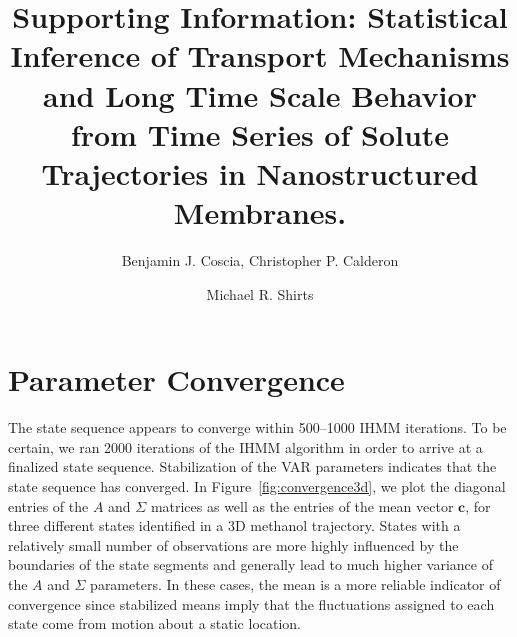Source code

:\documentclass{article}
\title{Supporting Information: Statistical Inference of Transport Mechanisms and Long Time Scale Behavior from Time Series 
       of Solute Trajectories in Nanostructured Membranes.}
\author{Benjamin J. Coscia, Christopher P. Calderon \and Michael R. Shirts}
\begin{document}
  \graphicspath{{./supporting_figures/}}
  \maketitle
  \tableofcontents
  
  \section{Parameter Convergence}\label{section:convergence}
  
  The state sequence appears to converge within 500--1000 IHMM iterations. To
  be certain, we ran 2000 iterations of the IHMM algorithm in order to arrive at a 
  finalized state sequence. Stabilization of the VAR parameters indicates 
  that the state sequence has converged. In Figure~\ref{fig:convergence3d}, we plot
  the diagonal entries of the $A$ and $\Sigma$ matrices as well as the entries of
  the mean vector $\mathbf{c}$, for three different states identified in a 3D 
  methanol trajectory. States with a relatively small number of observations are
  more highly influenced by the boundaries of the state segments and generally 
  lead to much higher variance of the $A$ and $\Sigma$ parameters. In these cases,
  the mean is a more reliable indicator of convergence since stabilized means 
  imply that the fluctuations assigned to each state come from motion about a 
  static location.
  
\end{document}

WORK INSTRUCTION » Go through the records above and write out every line exactly, passing over the pictures.

TASK RESULT »
Source code

:\documentclass{article}
\title{Supporting Information: Statistical Inference of Transport Mechanisms and Long Time Scale Behavior from Time Series 
       of Solute Trajectories in Nanostructured Membranes.}
\author{Benjamin J. Coscia, Christopher P. Calderon \and Michael R. Shirts}
\begin{document}
  \graphicspath{{./supporting_figures/}}
  \maketitle
  \tableofcontents
  
  \section{Parameter Convergence}\label{section:convergence}
  
  The state sequence appears to converge within 500--1000 IHMM iterations. To
  be certain, we ran 2000 iterations of the IHMM algorithm in order to arrive at a 
  finalized state sequence. Stabilization of the VAR parameters indicates 
  that the state sequence has converged. In Figure~\ref{fig:convergence3d}, we plot
  the diagonal entries of the $A$ and $\Sigma$ matrices as well as the entries of
  the mean vector $\mathbf{c}$, for three different states identified in a 3D 
  methanol trajectory. States with a relatively small number of observations are
  more highly influenced by the boundaries of the state segments and generally 
  lead to much higher variance of the $A$ and $\Sigma$ parameters. In these cases,
  the mean is a more reliable indicator of convergence since stabilized means 
  imply that the fluctuations assigned to each state come from motion about a 
  static location.
  
\end{document}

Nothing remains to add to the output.